A large percentage of the nests I find are attacked by the Great Spotted Woodpecker. This does not always occur when the nest is active. Sometimes they drill into the cavities after the young have fledged and I have often returned to a successful nest to find the hole enlarged of the chamber damaged. This year I discovered that a woodpecker will also often drill into a partially excavated cavity or before nest building has actually commenced.

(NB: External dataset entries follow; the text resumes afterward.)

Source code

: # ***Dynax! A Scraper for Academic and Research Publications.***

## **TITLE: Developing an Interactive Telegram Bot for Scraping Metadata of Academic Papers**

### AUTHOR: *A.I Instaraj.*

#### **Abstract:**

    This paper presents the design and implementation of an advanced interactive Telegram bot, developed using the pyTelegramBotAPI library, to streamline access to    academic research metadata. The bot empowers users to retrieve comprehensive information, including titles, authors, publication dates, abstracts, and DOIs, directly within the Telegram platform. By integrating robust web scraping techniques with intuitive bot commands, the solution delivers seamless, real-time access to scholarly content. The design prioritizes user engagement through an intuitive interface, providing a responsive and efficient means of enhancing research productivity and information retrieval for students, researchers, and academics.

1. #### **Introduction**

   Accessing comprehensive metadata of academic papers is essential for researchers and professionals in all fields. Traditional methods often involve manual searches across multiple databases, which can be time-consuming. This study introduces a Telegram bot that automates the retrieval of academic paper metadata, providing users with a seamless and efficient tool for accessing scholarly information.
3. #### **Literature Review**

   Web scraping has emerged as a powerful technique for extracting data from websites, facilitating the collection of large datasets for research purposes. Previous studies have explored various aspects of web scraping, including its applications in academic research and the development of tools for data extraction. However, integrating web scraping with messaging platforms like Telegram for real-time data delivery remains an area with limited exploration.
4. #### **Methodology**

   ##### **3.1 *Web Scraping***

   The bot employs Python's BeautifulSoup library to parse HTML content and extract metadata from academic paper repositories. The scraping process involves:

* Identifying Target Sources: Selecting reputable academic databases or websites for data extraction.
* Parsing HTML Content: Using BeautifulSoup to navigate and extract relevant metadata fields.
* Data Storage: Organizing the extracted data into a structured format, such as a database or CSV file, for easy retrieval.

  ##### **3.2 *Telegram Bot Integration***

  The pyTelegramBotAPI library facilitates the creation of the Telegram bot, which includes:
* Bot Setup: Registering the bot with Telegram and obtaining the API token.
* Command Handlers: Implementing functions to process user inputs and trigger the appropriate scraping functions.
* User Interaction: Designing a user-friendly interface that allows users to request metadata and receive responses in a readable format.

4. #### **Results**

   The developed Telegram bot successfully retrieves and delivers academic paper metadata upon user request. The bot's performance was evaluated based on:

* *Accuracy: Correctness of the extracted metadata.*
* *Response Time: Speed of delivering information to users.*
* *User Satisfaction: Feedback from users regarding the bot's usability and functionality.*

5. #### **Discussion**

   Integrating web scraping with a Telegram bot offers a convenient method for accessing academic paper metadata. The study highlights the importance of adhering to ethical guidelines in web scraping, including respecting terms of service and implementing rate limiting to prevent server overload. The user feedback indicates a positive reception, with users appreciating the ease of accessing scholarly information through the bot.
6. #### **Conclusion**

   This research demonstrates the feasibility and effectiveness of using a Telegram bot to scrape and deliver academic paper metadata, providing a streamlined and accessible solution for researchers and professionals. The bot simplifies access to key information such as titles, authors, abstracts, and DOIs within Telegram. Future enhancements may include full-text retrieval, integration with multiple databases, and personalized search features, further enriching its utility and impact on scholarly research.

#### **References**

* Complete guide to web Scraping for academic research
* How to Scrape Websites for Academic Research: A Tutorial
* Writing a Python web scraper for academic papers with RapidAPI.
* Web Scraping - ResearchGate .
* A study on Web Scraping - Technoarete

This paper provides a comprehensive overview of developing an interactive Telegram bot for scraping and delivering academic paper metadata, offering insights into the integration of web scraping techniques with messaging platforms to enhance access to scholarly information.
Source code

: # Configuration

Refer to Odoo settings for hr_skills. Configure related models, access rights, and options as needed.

Great Spotted Woodpeckers seem to be attracted to Willow Tit borings and possibly the tell-tale wood chippings below. The cavity often has thin walls in a small diameter stump and renders it easy to break into. The Willow Tit also often choose to excavate in stumps that are habitually visited by woodpeckers and I have watched a woodpecker visit whilst excavation was in progress! Whatever the reason for failure, the tits have to start the whole process again and do not benefit fromthe more robust sites in natural holes, as with other titmice.

 

Woolston Eyes Reserve is a 'goldmine' for this species and therefore of national importance. Long may it continue to thrive there. Birdwatchers can help with the national census of this charming little bird by being alert in the breeding season and submitting any records they have. Actual proved breeding records are even more valuable and can contribute to greater understanding and reasons for the Willow Tit's decline.